Take our Diabetes example again.  There are SNOMED CT terms for each type.

      • Diabetes                           73211009
      • Diabetes – Type 1       46635009
      • Diabetes – Type 2       44054006

And these codes will never change – they will always mean the same thing in each clinic and system in which they are used.  This is a huge step forward from how we have stored the data in the past.  This starts to make the data truly useful – not just to the physician, but to the patient, governments and other organizations.

All EMR Data is not Equal…

Collecting better data is really just about entering better data.  Sounds simple enough – right?  Well – not really.  The first step toward entering better data is having a software application that allows you to do that.  By this I don’t mean just being able to pick a code from a list while entering a note.  But by being able to encode all entered data – whether it is problems, medications, labs and even recognizing typed text in entered chart notes!  The more data you are able to encode – the better off you and your patients will be in the future.  The second step is changing the data entry habits of users, so that they are choosing to enter discreet, coded data – rather than taking the easy way of just typing in text.  The old saying of “You can lead a horse to water, but you cannot make him drink” applies here.  There has to be perceived value to the physician in order for this to be adopted.  And the final step is to improve the data transfer/conversion capabilities so that when a clinic moves from one EMR to another, they do not lose all their high quality, discreet, coded data in the process.

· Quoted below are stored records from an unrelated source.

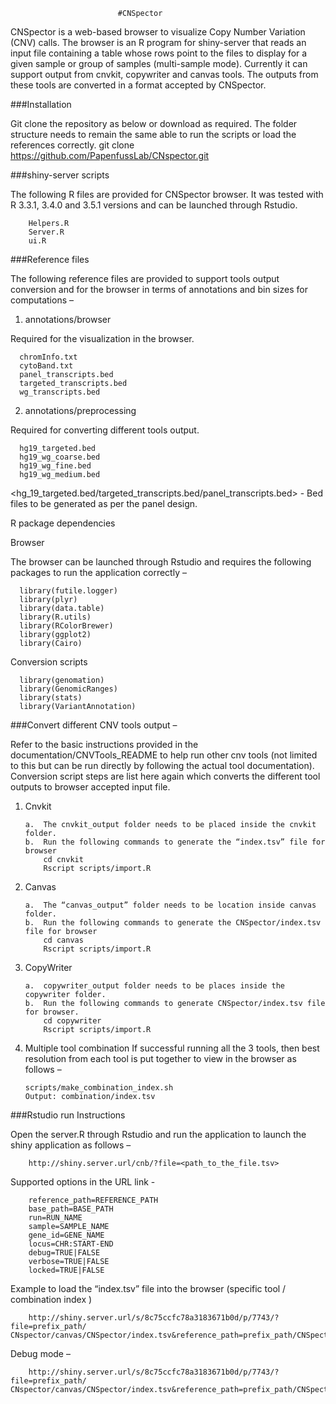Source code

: 							#CNSpector
                                                           
CNSpector is a web-based browser to visualize Copy Number Variation (CNV) calls. The browser is an R program for shiny-server that reads an input file containing a table whose rows point to the files to display for a given sample or group of samples (multi-sample mode). Currently it can support output from cnvkit, copywriter and canvas tools. The outputs from these tools are converted in a format accepted by CNSpector.

###Installation

Git clone the repository as below or download as required. The folder structure needs to remain the same able to run the scripts or load the references correctly. 
git clone https://github.com/PapenfussLab/CNspector.git 

###shiny-server scripts

The following R files are provided for CNSpector browser. It was tested with R 3.3.1, 3.4.0 and 3.5.1 versions and can be launched through Rstudio.

		Helpers.R 
		Server.R
		ui.R

###Reference files

The following reference files are provided to support tools output conversion and for the browser in terms of annotations and bin sizes for computations – 
 
 1. annotations/browser
  
  Required for the visualization in the browser.
  
	  chromInfo.txt
	  cytoBand.txt
	  panel_transcripts.bed 
	  targeted_transcripts.bed
	  wg_transcripts.bed

  2. annotations/preprocessing
  
  Required for converting different tools output.
  
	  hg19_targeted.bed
	  hg19_wg_coarse.bed
	  hg19_wg_fine.bed
	  hg19_wg_medium.bed

  <hg_19_targeted.bed/targeted_transcripts.bed/panel_transcripts.bed> - Bed files to be generated as per the panel design.

R package dependencies

  Browser
  
  The browser can be launched through Rstudio and requires the following packages to run the application correctly – 
  
	  library(futile.logger)
	  library(plyr)
	  library(data.table)
	  library(R.utils)
	  library(RColorBrewer)
	  library(ggplot2)
	  library(Cairo)

  Conversion scripts 

	  library(genomation)
	  library(GenomicRanges)
	  library(stats)
	  library(VariantAnnotation)


###Convert different CNV tools output – 

Refer to the basic instructions provided in the documentation/CNVTools_README to help run other cnv tools (not limited to this but can be run directly by following the actual tool documentation). Conversion script steps are list here again which converts the different tool outputs to browser accepted input file.

1.	Cnvkit

		a.	The cnvkit_output folder needs to be placed inside the cnvkit folder. 
		b.	Run the following commands to generate the “index.tsv” file for browser
			cd cnvkit
			Rscript scripts/import.R 

2.	Canvas

		a.	The “canvas_output” folder needs to be location inside canvas folder.
		b.	Run the following commands to generate the CNSpector/index.tsv file for browser
			cd canvas
			Rscript scripts/import.R

3.	CopyWriter

		a.	copywriter_output folder needs to be places inside the copywriter folder. 
		b.	Run the following commands to generate CNSpector/index.tsv file for browser.
			cd copywriter
			Rscript scripts/import.R

4.	Multiple tool combination 
	If successful running all the 3 tools, then best resolution from each tool is put together to view in the browser as follows – 

		scripts/make_combination_index.sh
		Output: combination/index.tsv


###Rstudio run Instructions 

Open the server.R through Rstudio and run the application to launch the shiny application as follows – 

		http://shiny.server.url/cnb/?file=<path_to_the_file.tsv>

Supported options in the URL link - 

		reference_path=REFERENCE_PATH
		base_path=BASE_PATH
		run=RUN_NAME
		sample=SAMPLE_NAME
		gene_id=GENE_NAME
		locus=CHR:START-END
		debug=TRUE|FALSE
		verbose=TRUE|FALSE
		locked=TRUE|FALSE

Example to load the “index.tsv” file into the browser (specific tool / combination index )

		http://shiny.server.url/s/8c75ccfc78a3183671b0d/p/7743/?file=prefix_path/ CNspector/canvas/CNSpector/index.tsv&reference_path=prefix_path/CNSpector/annotations/browser&base_path=/home/canvas/CNSpector

Debug mode – 
	
		http://shiny.server.url/s/8c75ccfc78a3183671b0d/p/7743/?file=prefix_path/ CNspector/canvas/CNSpector/index.tsv&reference_path=prefix_path/CNSpector/annotations/browser&base_path=/home/canvas/CNSpector&debug=T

With a system that allows you to encode all the entered data – you can move from asking questions like ‘Give me a list of all the patients in my practice who have diabetes?’ – to asking questions like ‘Give me a list of all my patients who are at risk of developing diabetes?’.  Imagine being able to be recall a patient and help them treat their condition before it develops in a real problem?  To be able to show them their risks and what they need to change and live a healthier life.

Without an EMR that properly encodes that entered data – you simply cannot provide these types of services that the public will come to demand in the near future.

So – no, not all EMR data is created equal.  It depends on how the data is stored, how it is encoded and how much of it is encoded.  If you don’t have an EMR that does and does it right – then you are just entering more ‘Dead-End’ data.